Ashura unites Shia and Sunni Muslims

Starting today, Sunni and Shia Muslims will celebrate Ashura which marks the death of Prophet Mohammad's grandson, Imam Hussein, an event that led to the schism between Shias and Sunnis.

Ashura unites Shia and Sunni Muslims

Many ministries and institutions throughout the Muslim world will remain closed on Monday in celebration of the occasion of Ashura, which means "10th," as it is on the 10th day of Muharram, and celebrated on the both the ninth and tenth days of Muharram, the first month of the Islamic years.

Following the death of Prophet Muhammad (Peace Be Upon Him), a schism developed within the Muslim community at that time as it was trying to choose who will succeed the Holy Prophet in leading the Muslim nation.

This marked the beginning of the historical split between Sunni and Shia Muslims.

In the year 680 A.D. Imam Hussein, the grandson of the Prophet Muhammad, was murdered during a battle against the ruling Caliph -- on the 10th day of Muharram ('Ashura) in Karbala (modern-day Iraq), now considered the most important religious site for Shia Muslims.

Up until today, Muslims, both, Shia and Sunnis observe the day.

But Sunni Muslims' celebration of the occasion differs from that of the Shias, some of whom recall the sad killing of the Imam by beating and flogging themselves in parades, to express their grief.

But contrary to the widespread misconception about the split between the Sunnis and Shias, both sects agree on the core fundamentals of Islam - the Five Pillars.

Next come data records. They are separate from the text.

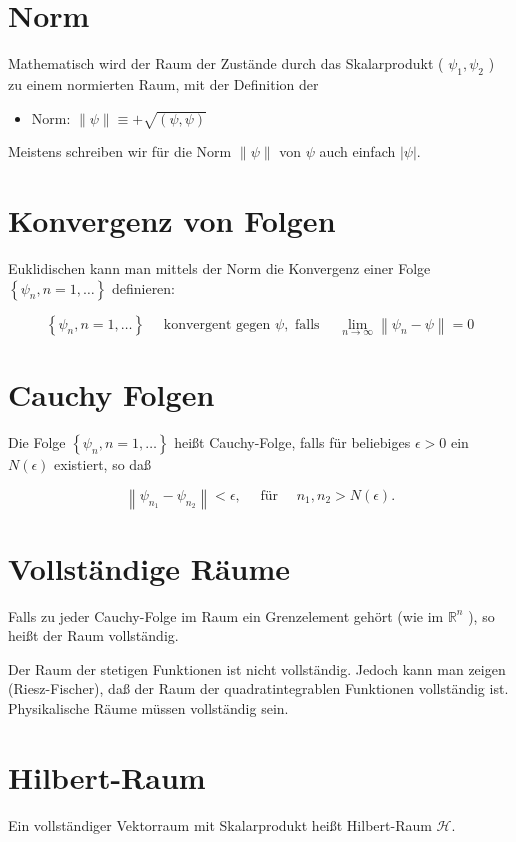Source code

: \documentclass[10pt, letterpaper]{article}
\begin{document}
\section*{Norm}
Mathematisch wird der Raum der Zustände durch das Skalarprodukt ( $\psi_{1}, \psi_{2}$ ) zu einem normierten Raum, mit der Definition der

\begin{itemize}
  \item Norm: $\|\psi\| \equiv+\sqrt{(\psi, \psi)}$
\end{itemize}

Meistens schreiben wir für die Norm $\|\psi\|$ von $\psi$ auch einfach $|\psi|$.

\section*{Konvergenz von Folgen}
Euklidischen kann man mittels der Norm die Konvergenz einer Folge $\left\{\psi_{n}, n=1, \ldots\right\}$ definieren:

$$
\left\{\psi_{n}, n=1, \ldots\right\} \quad \text { konvergent gegen } \psi, \text { falls } \quad \lim _{n \rightarrow \infty}\left\|\psi_{n}-\psi\right\|=0
$$

\section*{Cauchy Folgen}
Die Folge $\left\{\psi_{n}, n=1, \ldots\right\}$ heißt Cauchy-Folge, falls für beliebiges $\epsilon>0$ ein $N(\epsilon)$ existiert, so daß

$$
\left\|\psi_{n_{1}}-\psi_{n_{2}}\right\|<\epsilon, \quad \text { für } \quad n_{1}, n_{2}>N(\epsilon) .
$$

\section*{Vollständige Räume}
Falls zu jeder Cauchy-Folge im Raum ein Grenzelement gehört (wie im $\mathbb{R}^{n}$ ), so heißt der Raum vollständig.

Der Raum der stetigen Funktionen ist nicht vollständig. Jedoch kann man zeigen (Riesz-Fischer), daß der Raum der quadratintegrablen Funktionen vollständig ist. Physikalische Räume müssen vollständig sein.

\section*{Hilbert-Raum}
Ein vollständiger Vektorraum mit Skalarprodukt heißt Hilbert-Raum $\mathcal{H}$.
\end{document}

In 1959 Sheikh Mahmoud Shaltoot, Head of the School of Theology at Al Azhar university in Cairo, the most reputable seat of learning of Sunni Islam and the oldest university in the world, issued a fatwa (ruling) recognizing the legitimacy of the Jafari School of Law to which most Shias belong, according to Islamfortoday.com.

This demonstrates the mutual respect between the Sunni and Shia sects in Islam.

The Jafari School is named after its founder Imam Jafar Al Sidiq who was a direct descendent through two different lines of the Sunni Caliph Abu Bakr. And Al Azhar University, though now Sunni, was actually founded by the Shia Fatimid dynasty in 969CE.



It is important to know that Islam does not require a Muslim to follow a certain school of thought, or Madh'hab. On the contrary, each Muslim has the right to follow one of the schools of thought which has been correctly narrated and its verdicts have been compiled in its books. Also any Muslim who is following such Madh'hab [schools of thought] can transfer to another school, and there shall be no crime on him for doing so.